Task to complete. Please state how many lines of the data contain "currentColor". The number by itself is enough.

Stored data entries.
::::::

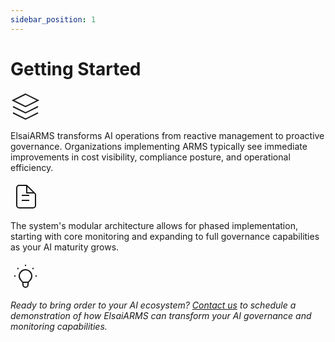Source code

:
 ```yaml
---
sidebar_position: 1
---
```


# Getting Started

<div className="content-section">
  <div className="content-card">
    <div className="card-icon">
      <svg width="48" height="48" viewBox="0 0 24 24" fill="none" xmlns="http://www.w3.org/2000/svg">
        <path d="M12 2L2 7L12 12L22 7L12 2Z" stroke="currentColor" strokeWidth="2" strokeLinecap="round" strokeLinejoin="round"/>
        <path d="M2 17L12 22L22 17" stroke="currentColor" strokeWidth="2" strokeLinecap="round" strokeLinejoin="round"/>
        <path d="M2 12L12 17L22 12" stroke="currentColor" strokeWidth="2" strokeLinecap="round" strokeLinejoin="round"/>
      </svg>
    </div>
    <p className="feature-text">
      ElsaiARMS transforms AI operations from reactive management to proactive governance. Organizations implementing ARMS typically see immediate improvements in cost visibility, compliance posture, and operational efficiency.
    </p>
  </div>

  <div className="content-card">
    <div className="card-icon">
      <svg width="48" height="48" viewBox="0 0 24 24" fill="none" xmlns="http://www.w3.org/2000/svg">
        <path d="M9 11H15M9 15H15M17 21H7C5.89543 21 5 20.1046 5 19V5C5 3.89543 5.89543 3 7 3H12.5858C12.851 3 13.1054 3.10536 13.2929 3.29289L19.7071 9.70711C19.8946 9.89464 20 10.149 20 10.4142V19C20 20.1046 19.1046 21 18 21H17Z" stroke="currentColor" strokeWidth="2" strokeLinecap="round" strokeLinejoin="round"/>
        <path d="M13 3V9H19" stroke="currentColor" strokeWidth="2" strokeLinecap="round" strokeLinejoin="round"/>
      </svg>
    </div>
    <p className="feature-text">
      The system's modular architecture allows for phased implementation, starting with core monitoring and expanding to full governance capabilities as your AI maturity grows.
    </p>
  </div>

  <div className="content-card highlight">
    <div className="card-icon">
      <svg width="48" height="48" viewBox="0 0 24 24" fill="none" xmlns="http://www.w3.org/2000/svg">
        <path d="M9.663 17h4.673M12 3v1m6.364 1.636l-.707.707M21 12h-1M4 12H3m3.343-5.657l-.707-.707m2.828 9.9a5 5 0 117.072 0l-.548.547A3.374 3.374 0 0014 18.469V19a2 2 0 11-4 0v-.531c0-.895-.356-1.754-.988-2.386l-.548-.547z" stroke="currentColor" strokeWidth="2" strokeLinecap="round" strokeLinejoin="round"/>
      </svg>
    </div>
    <p className="feature-text">
      <em>Ready to bring order to your AI ecosystem? <a href="mailto:support@elsaifoundry.ai?subject=ElsaiARMS%20SDK%20Request" className="cta-link">Contact us</a> to schedule a demonstration of how ElsaiARMS can transform your AI governance and monitoring capabilities.</em>
    </p>
  </div>
</div>

<style>{`
  .getting-started-hero {
    background: linear-gradient(135deg, var(--ifm-color-primary) 0%, var(--ifm-color-primary-light) 100%);
    color: white;
    padding: 3rem 2rem;
    margin: -2rem -2rem 2rem -2rem;
    border-radius: 0 0 1rem 1rem;
    text-align: center;
  }

  .hero-content {
    max-width: 800px;
    margin: 0 auto;
  }

  .main-title {
    font-size: 3rem;
    font-weight: 700;
    margin: 0 0 1rem 0;
    color: white;
  }

  .hero-subtitle {
    font-size: 1.25rem;
    opacity: 0.9;
    font-weight: 300;
  }

  .content-section {
    max-width: 900px;
    margin: 0 auto;
  }

  .content-card {
    background: white;
    border: 1px solid #e1e5e9;
    border-radius: 12px;
    padding: 2rem;
    margin-bottom: 1.5rem;
    box-shadow: 0 2px 8px rgba(0, 0, 0, 0.06);
    transition: all 0.3s ease;
    position: relative;
  }

  .content-card:hover {
    transform: translateY(-2px);
    box-shadow: 0 4px 16px rgba(0, 0, 0, 0.12);
    border-color: var(--ifm-color-primary-light);
  }

  .content-card.highlight {
    background: linear-gradient(135deg, #f8f9ff 0%, #f0f4ff 100%);
    border-color: var(--ifm-color-primary);
    box-shadow: 0 4px 20px rgba(6, 23, 95, 0.1);
  }

  .card-icon {
    color: var(--ifm-color-primary);
    margin-bottom: 1.5rem;
    display: flex;
    align-items: center;
    justify-content: center;
  }

  .card-icon svg {
    transition: transform 0.3s ease;
  }

  .content-card:hover .card-icon svg {
    transform: scale(1.1);
  }

  .feature-text {
    font-size: 1.1rem;
    line-height: 1.7;
    color: #2c3e50;
    margin: 0;
    font-weight: 400;
  }

  .cta-link {
    color: var(--ifm-color-primary);
    text-decoration: none;
    font-weight: 600;
    border-bottom: 2px solid var(--ifm-color-primary);
    transition: all 0.3s ease;
  }

  .cta-link:hover {
    color: var(--ifm-color-primary-dark);
    border-bottom-color: var(--ifm-color-primary-dark);
  }

  /* Dark theme adjustments */
  [data-theme='dark'] .content-card {
    background: #1a1a1a;
    border-color: #333;
    color: #e1e1e1;
  }

  [data-theme='dark'] .content-card.highlight {
    background: linear-gradient(135deg, #1a1a2e 0%, #16213e 100%);
    border-color: var(--ifm-color-primary-light);
  }

  [data-theme='dark'] .feature-text {
    color: #e1e1e1;
  }

  [data-theme='dark'] .getting-started-hero {
    background: linear-gradient(135deg, var(--ifm-color-primary-dark) 0%, var(--ifm-color-primary) 100%);
  }

  /* Responsive design */
  @media (max-width: 768px) {
    .getting-started-hero {
      padding: 2rem 1rem;
      margin: -1rem -1rem 1.5rem -1rem;
    }

    .main-title {
      font-size: 2.5rem;
    }

    .hero-subtitle {
      font-size: 1.1rem;
    }

    .content-card {
      padding: 1.5rem;
      margin-bottom: 1rem;
    }

    .card-icon {
      margin-bottom: 1rem;
    }

    .card-icon svg {
      width: 40px;
      height: 40px;
    }
  }
`}</style>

::::::

Task solution. 6